_TASK GOAL_. Scan the records for "developer" and copy each line that contains it.

* * *

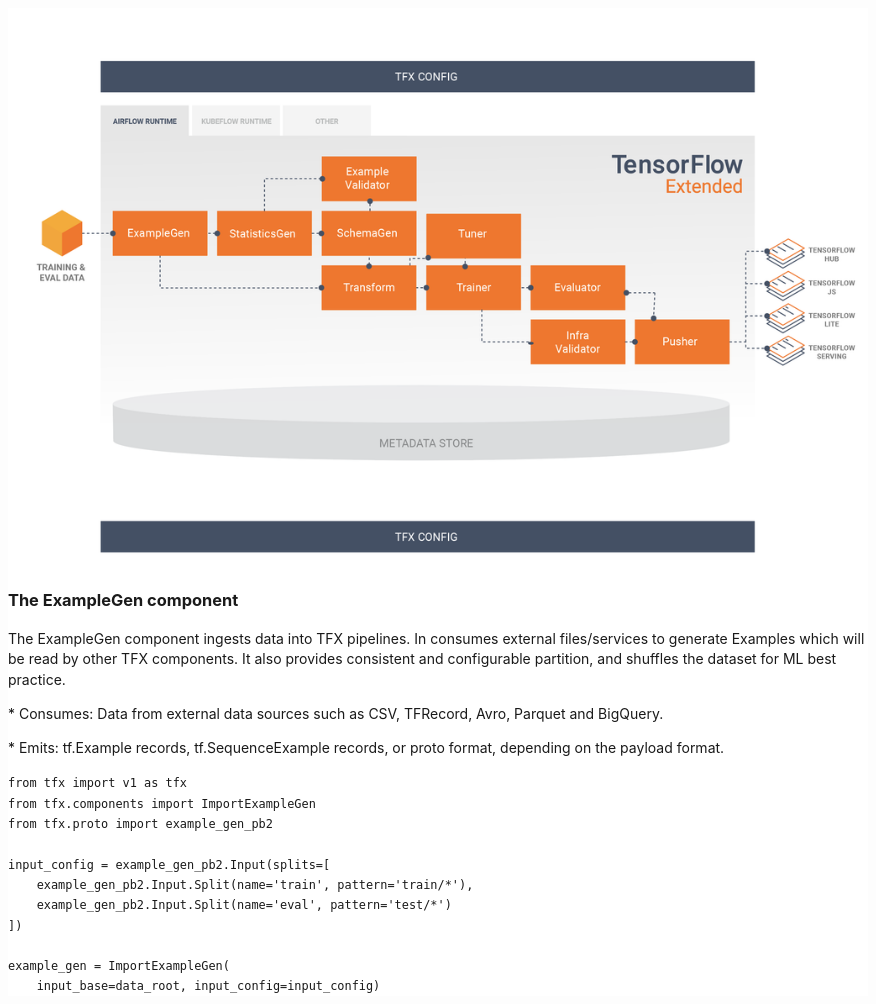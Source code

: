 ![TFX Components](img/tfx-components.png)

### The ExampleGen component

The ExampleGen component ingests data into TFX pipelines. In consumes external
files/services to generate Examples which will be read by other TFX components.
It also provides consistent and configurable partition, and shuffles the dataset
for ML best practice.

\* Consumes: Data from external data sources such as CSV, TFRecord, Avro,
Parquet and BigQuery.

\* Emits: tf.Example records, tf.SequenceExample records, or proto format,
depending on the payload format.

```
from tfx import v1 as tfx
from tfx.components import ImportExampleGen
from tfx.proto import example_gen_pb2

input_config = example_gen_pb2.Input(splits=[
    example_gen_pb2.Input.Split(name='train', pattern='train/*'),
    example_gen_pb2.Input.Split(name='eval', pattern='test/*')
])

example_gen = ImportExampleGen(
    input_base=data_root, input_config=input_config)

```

* * *

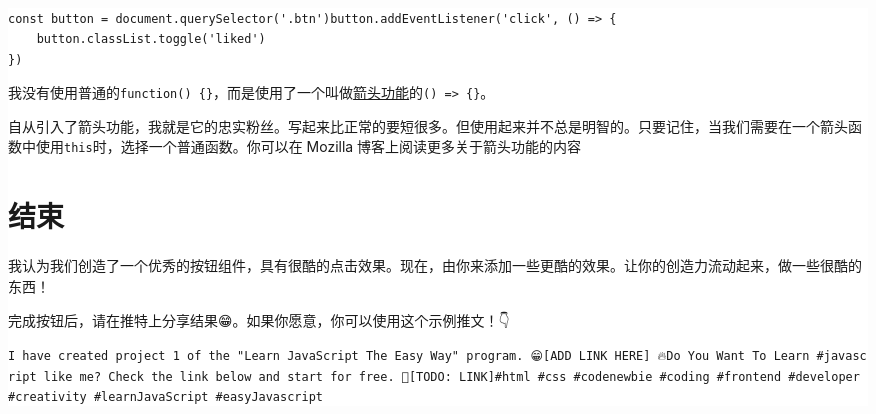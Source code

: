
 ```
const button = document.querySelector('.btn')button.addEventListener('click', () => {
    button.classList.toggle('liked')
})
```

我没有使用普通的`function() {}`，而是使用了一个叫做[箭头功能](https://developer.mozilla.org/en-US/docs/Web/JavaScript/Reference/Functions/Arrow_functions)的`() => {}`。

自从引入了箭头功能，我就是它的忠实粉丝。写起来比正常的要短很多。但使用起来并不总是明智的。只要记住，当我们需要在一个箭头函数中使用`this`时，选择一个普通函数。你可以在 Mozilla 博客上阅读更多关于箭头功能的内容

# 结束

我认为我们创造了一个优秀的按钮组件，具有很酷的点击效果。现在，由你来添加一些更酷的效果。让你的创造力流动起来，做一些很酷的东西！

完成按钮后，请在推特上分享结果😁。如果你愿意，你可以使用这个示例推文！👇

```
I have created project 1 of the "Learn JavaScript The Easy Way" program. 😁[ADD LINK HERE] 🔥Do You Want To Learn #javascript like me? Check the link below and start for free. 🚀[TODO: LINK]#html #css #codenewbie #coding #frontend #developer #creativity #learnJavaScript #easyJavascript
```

* * *

_SOLUTION FOR THIS PROBLEM_.
我没有使用普通的`function() {}`，而是使用了一个叫做[箭头功能](https://developer.mozilla.org/en-US/docs/Web/JavaScript/Reference/Functions/Arrow_functions)的`() => {}`。
I have created project 1 of the "Learn JavaScript The Easy Way" program. 😁[ADD LINK HERE] 🔥Do You Want To Learn #javascript like me? Check the link below and start for free. 🚀[TODO: LINK]#html #css #codenewbie #coding #frontend #developer #creativity #learnJavaScript #easyJavascript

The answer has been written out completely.